(Source texts of formatted documents)
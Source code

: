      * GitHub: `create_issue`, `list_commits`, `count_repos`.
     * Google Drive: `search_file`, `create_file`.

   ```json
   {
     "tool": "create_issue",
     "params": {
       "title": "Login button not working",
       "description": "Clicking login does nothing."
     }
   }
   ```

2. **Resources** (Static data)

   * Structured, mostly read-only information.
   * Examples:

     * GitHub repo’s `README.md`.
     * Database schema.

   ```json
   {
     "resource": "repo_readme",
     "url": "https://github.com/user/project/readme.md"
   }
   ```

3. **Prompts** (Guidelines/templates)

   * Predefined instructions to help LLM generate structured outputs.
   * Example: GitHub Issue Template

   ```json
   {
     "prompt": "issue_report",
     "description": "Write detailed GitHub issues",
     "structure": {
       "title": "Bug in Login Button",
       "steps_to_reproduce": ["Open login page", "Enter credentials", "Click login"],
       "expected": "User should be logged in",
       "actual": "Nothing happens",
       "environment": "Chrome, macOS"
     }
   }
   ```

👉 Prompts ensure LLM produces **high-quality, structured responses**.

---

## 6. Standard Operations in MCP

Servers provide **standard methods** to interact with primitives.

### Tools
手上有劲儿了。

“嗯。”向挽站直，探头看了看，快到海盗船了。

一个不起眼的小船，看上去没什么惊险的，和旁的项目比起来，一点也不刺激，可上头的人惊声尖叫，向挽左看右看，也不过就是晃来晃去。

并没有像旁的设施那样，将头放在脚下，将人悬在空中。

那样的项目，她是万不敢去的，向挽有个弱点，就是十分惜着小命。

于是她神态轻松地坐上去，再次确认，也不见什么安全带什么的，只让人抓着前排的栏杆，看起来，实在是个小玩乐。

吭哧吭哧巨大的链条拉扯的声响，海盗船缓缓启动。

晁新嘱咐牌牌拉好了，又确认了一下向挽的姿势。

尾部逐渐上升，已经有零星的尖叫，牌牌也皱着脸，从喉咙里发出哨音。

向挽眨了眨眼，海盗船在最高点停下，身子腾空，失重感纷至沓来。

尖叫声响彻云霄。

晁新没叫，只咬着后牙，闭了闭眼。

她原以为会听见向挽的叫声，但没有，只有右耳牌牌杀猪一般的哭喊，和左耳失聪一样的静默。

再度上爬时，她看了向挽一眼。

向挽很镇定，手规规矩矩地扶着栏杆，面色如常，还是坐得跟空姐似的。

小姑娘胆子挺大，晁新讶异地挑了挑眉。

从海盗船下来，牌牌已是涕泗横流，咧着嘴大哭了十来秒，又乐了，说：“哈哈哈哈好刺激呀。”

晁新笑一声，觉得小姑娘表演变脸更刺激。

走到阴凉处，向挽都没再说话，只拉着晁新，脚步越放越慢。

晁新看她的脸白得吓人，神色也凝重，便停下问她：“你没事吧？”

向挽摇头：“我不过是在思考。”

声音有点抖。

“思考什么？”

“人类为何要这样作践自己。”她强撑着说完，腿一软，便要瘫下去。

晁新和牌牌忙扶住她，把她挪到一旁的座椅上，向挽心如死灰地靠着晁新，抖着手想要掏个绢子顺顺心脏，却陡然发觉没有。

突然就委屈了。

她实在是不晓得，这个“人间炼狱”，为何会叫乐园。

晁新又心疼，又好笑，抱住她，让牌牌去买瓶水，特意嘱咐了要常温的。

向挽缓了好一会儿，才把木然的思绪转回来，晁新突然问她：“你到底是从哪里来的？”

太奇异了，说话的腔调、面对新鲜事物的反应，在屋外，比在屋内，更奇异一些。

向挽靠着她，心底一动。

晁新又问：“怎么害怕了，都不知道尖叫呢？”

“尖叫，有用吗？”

[WORK REQUEST]
Transcribe the data above exactly as it reads.

[RESULT OF THIS TASK]
Source code

:      * GitHub: `create_issue`, `list_commits`, `count_repos`.
     * Google Drive: `search_file`, `create_file`.

   ```json
   {
     "tool": "create_issue",
     "params": {
       "title": "Login button not working",
       "description": "Clicking login does nothing."
     }
   }
   ```

2. **Resources** (Static data)

   * Structured, mostly read-only information.
   * Examples:

     * GitHub repo’s `README.md`.
     * Database schema.

   ```json
   {
     "resource": "repo_readme",
     "url": "https://github.com/user/project/readme.md"
   }
   ```

3. **Prompts** (Guidelines/templates)

   * Predefined instructions to help LLM generate structured outputs.
   * Example: GitHub Issue Template

   ```json
   {
     "prompt": "issue_report",
     "description": "Write detailed GitHub issues",
     "structure": {
       "title": "Bug in Login Button",
       "steps_to_reproduce": ["Open login page", "Enter credentials", "Click login"],
       "expected": "User should be logged in",
       "actual": "Nothing happens",
       "environment": "Chrome, macOS"
     }
   }
   ```

👉 Prompts ensure LLM produces **high-quality, structured responses**.

---

## 6. Standard Operations in MCP

Servers provide **standard methods** to interact with primitives.

### Tools
手上有劲儿了。

“嗯。”向挽站直，探头看了看，快到海盗船了。

一个不起眼的小船，看上去没什么惊险的，和旁的项目比起来，一点也不刺激，可上头的人惊声尖叫，向挽左看右看，也不过就是晃来晃去。

并没有像旁的设施那样，将头放在脚下，将人悬在空中。

那样的项目，她是万不敢去的，向挽有个弱点，就是十分惜着小命。

于是她神态轻松地坐上去，再次确认，也不见什么安全带什么的，只让人抓着前排的栏杆，看起来，实在是个小玩乐。

吭哧吭哧巨大的链条拉扯的声响，海盗船缓缓启动。

晁新嘱咐牌牌拉好了，又确认了一下向挽的姿势。

尾部逐渐上升，已经有零星的尖叫，牌牌也皱着脸，从喉咙里发出哨音。

向挽眨了眨眼，海盗船在最高点停下，身子腾空，失重感纷至沓来。

尖叫声响彻云霄。

晁新没叫，只咬着后牙，闭了闭眼。

她原以为会听见向挽的叫声，但没有，只有右耳牌牌杀猪一般的哭喊，和左耳失聪一样的静默。

再度上爬时，她看了向挽一眼。

向挽很镇定，手规规矩矩地扶着栏杆，面色如常，还是坐得跟空姐似的。

小姑娘胆子挺大，晁新讶异地挑了挑眉。

从海盗船下来，牌牌已是涕泗横流，咧着嘴大哭了十来秒，又乐了，说：“哈哈哈哈好刺激呀。”

晁新笑一声，觉得小姑娘表演变脸更刺激。

走到阴凉处，向挽都没再说话，只拉着晁新，脚步越放越慢。

晁新看她的脸白得吓人，神色也凝重，便停下问她：“你没事吧？”

向挽摇头：“我不过是在思考。”

声音有点抖。

“思考什么？”

“人类为何要这样作践自己。”她强撑着说完，腿一软，便要瘫下去。

晁新和牌牌忙扶住她，把她挪到一旁的座椅上，向挽心如死灰地靠着晁新，抖着手想要掏个绢子顺顺心脏，却陡然发觉没有。

突然就委屈了。

她实在是不晓得，这个“人间炼狱”，为何会叫乐园。

晁新又心疼，又好笑，抱住她，让牌牌去买瓶水，特意嘱咐了要常温的。

向挽缓了好一会儿，才把木然的思绪转回来，晁新突然问她：“你到底是从哪里来的？”

太奇异了，说话的腔调、面对新鲜事物的反应，在屋外，比在屋内，更奇异一些。

向挽靠着她，心底一动。

晁新又问：“怎么害怕了，都不知道尖叫呢？”

“尖叫，有用吗？”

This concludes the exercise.